I came to Oxford five years ago to write a PhD thesis on Shelley. I had just got married and we lived in a large but inconveniently designed college flat on the Woodstock Road. It was inconvenient because the occupants of the upstairs flat could only reach their front door via our hall so we — perforce — got to know them quite well. Our neighbours over the next three years were a taciturn ginger-bearded chemist and his clog-wearing wife and, after them, a couple of timid American organ scholars. This couple, whose demeanour gave new resonance to the epithet “mild-mannered,” treated their flat with all the respect of H-block inmates and managed in the course of a year to wreak more damage on their abode than the most anarchic squat. As the rubbish began to tumble off the landing and creep down the stairs we began to feel like participants in a J. G. Ballard novel and hastily moved out.

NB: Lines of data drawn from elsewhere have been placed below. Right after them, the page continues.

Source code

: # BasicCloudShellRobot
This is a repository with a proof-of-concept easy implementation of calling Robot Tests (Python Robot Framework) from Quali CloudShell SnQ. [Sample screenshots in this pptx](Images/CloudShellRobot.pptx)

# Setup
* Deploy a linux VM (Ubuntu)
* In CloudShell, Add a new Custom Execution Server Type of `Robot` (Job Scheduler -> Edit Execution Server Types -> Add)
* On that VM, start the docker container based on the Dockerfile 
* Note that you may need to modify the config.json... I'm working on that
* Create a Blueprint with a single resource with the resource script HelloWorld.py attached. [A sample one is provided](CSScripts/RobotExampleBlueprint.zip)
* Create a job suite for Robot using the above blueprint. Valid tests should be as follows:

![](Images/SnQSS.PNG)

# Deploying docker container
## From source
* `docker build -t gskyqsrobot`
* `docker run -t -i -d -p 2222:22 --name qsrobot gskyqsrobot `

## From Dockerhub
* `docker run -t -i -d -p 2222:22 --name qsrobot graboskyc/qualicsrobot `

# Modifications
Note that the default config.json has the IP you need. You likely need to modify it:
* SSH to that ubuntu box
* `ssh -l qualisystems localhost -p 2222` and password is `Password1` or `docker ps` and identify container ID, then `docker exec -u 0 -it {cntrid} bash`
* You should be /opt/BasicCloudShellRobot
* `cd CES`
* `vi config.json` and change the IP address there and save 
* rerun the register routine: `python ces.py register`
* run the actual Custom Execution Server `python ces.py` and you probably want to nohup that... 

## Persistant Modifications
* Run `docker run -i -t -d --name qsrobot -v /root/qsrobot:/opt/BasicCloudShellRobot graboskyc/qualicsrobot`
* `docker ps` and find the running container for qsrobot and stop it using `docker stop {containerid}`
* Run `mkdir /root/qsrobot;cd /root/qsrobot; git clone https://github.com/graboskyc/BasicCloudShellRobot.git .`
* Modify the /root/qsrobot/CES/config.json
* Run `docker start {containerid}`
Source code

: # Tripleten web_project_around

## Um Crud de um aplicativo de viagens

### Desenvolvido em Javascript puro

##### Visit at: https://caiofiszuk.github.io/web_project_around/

We now live half a mile up the road — in a flat above a dentist’s with no noise and no neighbours — but still in north Oxford. The houses around are large, Victorian and brick. Their walls are freighted with ivy and wisteria, the gardens are long and capacious, there are lots of trees. There is a smug air of self-satisfaction about this particular suburb, as if we all sense our luck in being able to live here. It used to be a kind of dons’ ghetto and most of the houses, some of them enormous, were built in the last half of the last century when the colleges first allowed their Fellows to marry. The larger houses in north Oxford hover around £100,000 and today’s Fellows, if they can afford a house at all — in many respects Oxford is more expensive than most districts in London — live in tiny terraced boxes in west Oxford — Jericho, Hinksey — or off the Cowley or Iffley roads to the south. West Oxford is undergoing radical class-surgery as its incredulous lower-income-group inhabitants sell-out for sums that must have seemed beyond their wildest dreams to the young academics, University Press editors and the “new” middle-class professionals: designers of every shape and hue, folk-art manufacturers (original wooden toys, pine-furniture restorers, personalized roller-blind creators, etc.), management consultants and the like. Every third house these days has the obligatory skip parked outside as interior walls are battered out, old fireplaces revealed and basements are renovated. Now, tiny two-up, two-downs fetch prices in the mid twenty-thousands. The walls are so thin you can hear your neighbour cleaning his teeth.